Los alemanes creo que han cambiado como pocos pueblos en cien años. Sin salida ni justificación posible, con el horror de su propio pasado, han interiorizado su culpa exteriorizando con publicidad todos sus pecados. Las diferentes exposiciones que pueblan la ciudad de los recuerdos de los espantos vividos la convierten en un parque temático para curiosidad de los recién llegados. Una periodista de canal 33 de Cataluña hace su crónica de la Berlinale con el telón de fondo del muro de Berlín. Lo que fuera el Finisterre berlinés es hoy el decorado de las fotos de los turistas. Alemanes avispados hacen negocio con la iconografía del periodo soviético.
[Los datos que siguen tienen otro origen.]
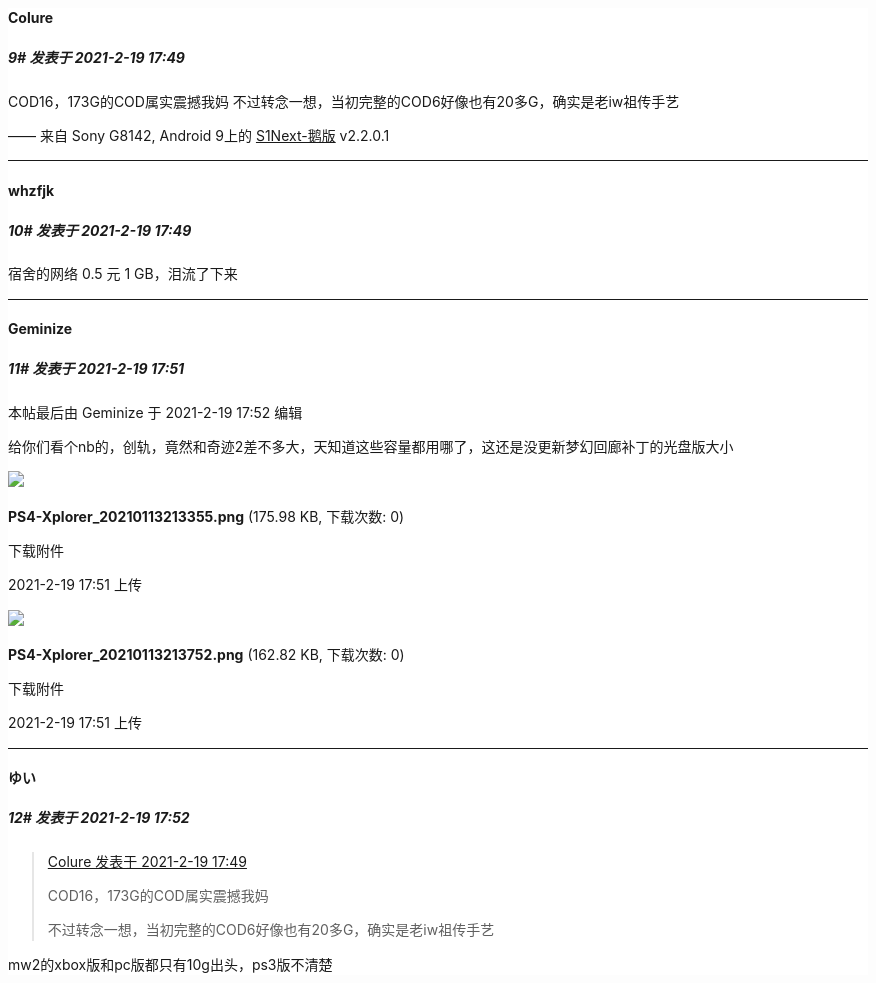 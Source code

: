 ####  Colure  
##### 9#       发表于 2021-2-19 17:49


COD16，173G的COD属实震撼我妈
不过转念一想，当初完整的COD6好像也有20多G，确实是老iw祖传手艺

—— 来自 Sony G8142, Android 9上的 [S1Next-鹅版](https://github.com/ykrank/S1-Next/releases) v2.2.0.1


-----

####  whzfjk  
##### 10#       发表于 2021-2-19 17:49


宿舍的网络 0.5 元 1 GB，泪流了下来


-----

####  Geminize  
##### 11#       发表于 2021-2-19 17:51


 本帖最后由 Geminize 于 2021-2-19 17:52 编辑 

给你们看个nb的，创轨，竟然和奇迹2差不多大，天知道这些容量都用哪了，这还是没更新梦幻回廊补丁的光盘版大小

<img src="https://img.saraba1st.com/forum/202102/19/175103mhhz3bptwphlwkb7.png" referrerpolicy="no-referrer">


<strong>PS4-Xplorer_20210113213355.png</strong> (175.98 KB, 下载次数: 0)

下载附件

2021-2-19 17:51 上传


<img src="https://img.saraba1st.com/forum/202102/19/175104h7eg4wn7a7ug9eua.png" referrerpolicy="no-referrer">


<strong>PS4-Xplorer_20210113213752.png</strong> (162.82 KB, 下载次数: 0)

下载附件

2021-2-19 17:51 上传


-----

####  ゆい  
##### 12#       发表于 2021-2-19 17:52


<blockquote><a href="httphttps://bbs.saraba1st.com/2b/forum.php?mod=redirect&amp;goto=findpost&amp;pid=50379335&amp;ptid=1988615" target="_blank">Colure 发表于 2021-2-19 17:49</a>

COD16，173G的COD属实震撼我妈

不过转念一想，当初完整的COD6好像也有20多G，确实是老iw祖传手艺</blockquote>
mw2的xbox版和pc版都只有10g出头，ps3版不清楚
En el antiguo reino de las alambradas un globo cautivo sube y baja como atracción ferial junto a un mercadillo dominguero. Más allá, en la Friedrichstrase dos soldados de pega se dejan hacer fotos con turistas. El Check Point Charly ya no tiene tanques apuntándose; afortunadamente los únicos disparos son los de las cámaras digitales que devoran realidad bit a bit.
La cúpula del Reichstag se alza más allá de los tejados. Figuras de visitantes se recortan sobre la espiral contra el cielo anaranjado. La estación de Friedrichstrasse cobija los trenes que cada minuto van y vienen. Tras una curva entre edificios aparece la doble vía cruzando el Spree más allá del solar en construcción. Los obreros con sus cascos deambulan como hormigas entre los encofrados. La ciudad se reconstruye a la vez que se desmonta. No muy lejos, frente a la catedral, el antiguo parlamento comunista desaparece año tras año al ritmo de un organillero que, dándole al manubrio, hace sonar valses imperiales. En unos años el que fuera palacio de los Hohenzollern volverá a ocupar el espacio que la guerra le arrebató. Ya no vivirá un emperador en él, reinará en cambio el capitalismo en forma de centro comercial y oficinas que ocuparan el espacio más allá de la fachada.
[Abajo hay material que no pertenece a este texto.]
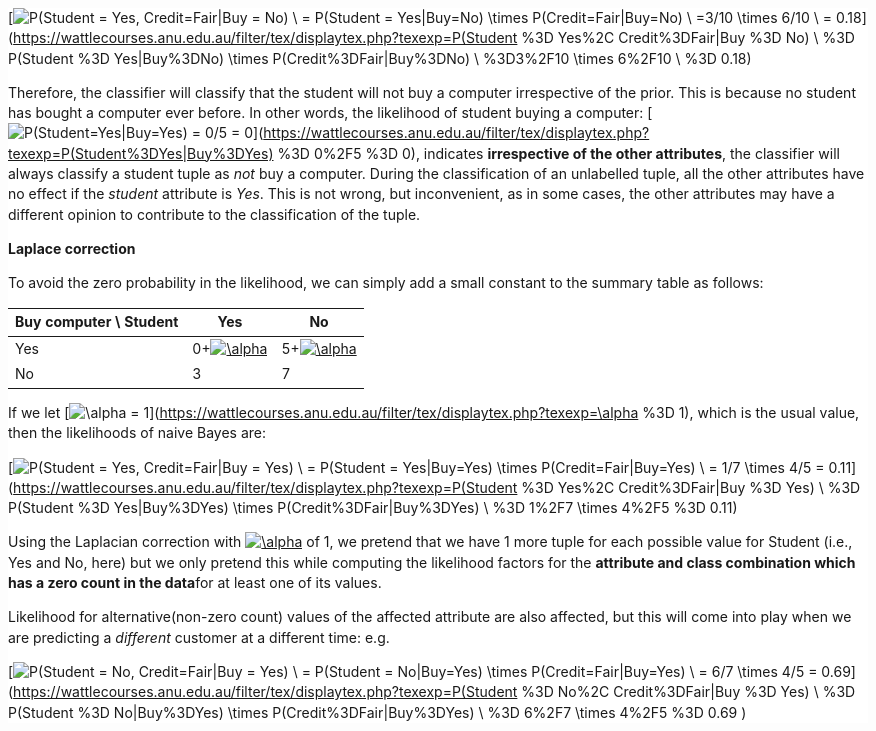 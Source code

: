

[![P(Student = Yes, Credit=Fair|Buy = No) \\ = P(Student = Yes|Buy=No) \times P(Credit=Fair|Buy=No) \\ =3/10 \times 6/10 \\ = 0.18](https://cdn.jsdelivr.net/gh/California3/Imagelib/default/202204261418714.png)](https://wattlecourses.anu.edu.au/filter/tex/displaytex.php?texexp=P(Student %3D Yes%2C Credit%3DFair|Buy %3D No) \\ %3D P(Student %3D Yes|Buy%3DNo) \times P(Credit%3DFair|Buy%3DNo) \\ %3D3%2F10 \times 6%2F10 \\ %3D 0.18)



Therefore, the classifier will classify that the student will not buy a computer irrespective of the prior. This is because no student has bought a computer ever before. In other words, the likelihood of student buying a computer: [![P(Student=Yes|Buy=Yes) = 0/5 = 0](https://wattlecourses.anu.edu.au/filter/tex/pix.php/6bc8c3b4f157362aedd418b8c52d5dba.png)](https://wattlecourses.anu.edu.au/filter/tex/displaytex.php?texexp=P(Student%3DYes|Buy%3DYes) %3D 0%2F5 %3D 0), indicates **irrespective of the other attributes**, the classifier will always classify a student tuple as *not* buy a computer. During the classification of an unlabelled tuple, all the other attributes have no effect if the *student* attribute is *Yes*. This is not wrong, but inconvenient, as in some cases, the other attributes may have a different opinion to contribute to the classification of the tuple.



**Laplace correction**

To avoid the zero probability in the likelihood, we can simply add a small constant to the summary table as follows:

| Buy computer \ Student | Yes                                                          | No                                                           |
| ---------------------- | ------------------------------------------------------------ | ------------------------------------------------------------ |
| Yes                    | 0+[![\alpha](https://wattlecourses.anu.edu.au/filter/tex/pix.php/7b7f9dbfea05c83784f8b85149852f08.png)](https://wattlecourses.anu.edu.au/filter/tex/displaytex.php?texexp=\alpha) | 5+[![\alpha](https://wattlecourses.anu.edu.au/filter/tex/pix.php/7b7f9dbfea05c83784f8b85149852f08.png)](https://wattlecourses.anu.edu.au/filter/tex/displaytex.php?texexp=\alpha) |
| No                     | 3                                                            | 7                                                            |



If we let [![\alpha = 1](https://wattlecourses.anu.edu.au/filter/tex/pix.php/5019ef8cb51410d8ca44c6be8b89f1cd.png)](https://wattlecourses.anu.edu.au/filter/tex/displaytex.php?texexp=\alpha %3D 1), which is the usual value, then the likelihoods of naive Bayes are:

[![P(Student = Yes, Credit=Fair|Buy = Yes) \\ = P(Student = Yes|Buy=Yes) \times P(Credit=Fair|Buy=Yes) \\ = 1/7 \times 4/5 = 0.11](https://wattlecourses.anu.edu.au/filter/tex/pix.php/8c9d96a18dd7832782ded9c5f518a8c6.png)](https://wattlecourses.anu.edu.au/filter/tex/displaytex.php?texexp=P(Student %3D Yes%2C Credit%3DFair|Buy %3D Yes) \\ %3D P(Student %3D Yes|Buy%3DYes) \times P(Credit%3DFair|Buy%3DYes) \\ %3D 1%2F7 \times 4%2F5 %3D 0.11)

Using the Laplacian correction with [![\alpha](https://wattlecourses.anu.edu.au/filter/tex/pix.php/7b7f9dbfea05c83784f8b85149852f08.png)](https://wattlecourses.anu.edu.au/filter/tex/displaytex.php?texexp=\alpha) of 1, we pretend that we have 1 more tuple for each possible value for Student (i.e., Yes and No, here) but we only pretend this while computing the likelihood factors for the **attribute and class combination which has a zero count in the data**for at least one of its values. 

Likelihood for alternative(non-zero count) values of the affected attribute are also affected, but this will come into play when we are predicting a *different* customer at a different time: e.g.

[![P(Student  = No, Credit=Fair|Buy = Yes) \\ = P(Student = No|Buy=Yes) \times  P(Credit=Fair|Buy=Yes) \\ = 6/7 \times 4/5 = 0.69 ](https://wattlecourses.anu.edu.au/filter/tex/pix.php/9c9e5621eb98c921944c70156f13f766.png)](https://wattlecourses.anu.edu.au/filter/tex/displaytex.php?texexp=P(Student %3D No%2C Credit%3DFair|Buy %3D Yes) \\ %3D P(Student %3D No|Buy%3DYes) \times  P(Credit%3DFair|Buy%3DYes) \\ %3D 6%2F7 \times 4%2F5 %3D 0.69 )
El paisaje de este Berlín es efímero. En un año no existirá la ciudad que he conocido. Berlín no existe, sus habitantes no existen. Este ya no es el Berlín de los años 20, ni el de los años del muro, ni siquiera el que fue el año pasado. Otros ojos verán otro paisaje, yo no estaré, mi Berlín no existirá. Tal vez esté por venir una metrópolis al estilo de Fritz Lang con vehículos voladores entre grandes rascacielos, pero solo será mía si yo estoy para verla. Será un espacio con el mismo nombre pero con otro corazón. El suyo, el mío.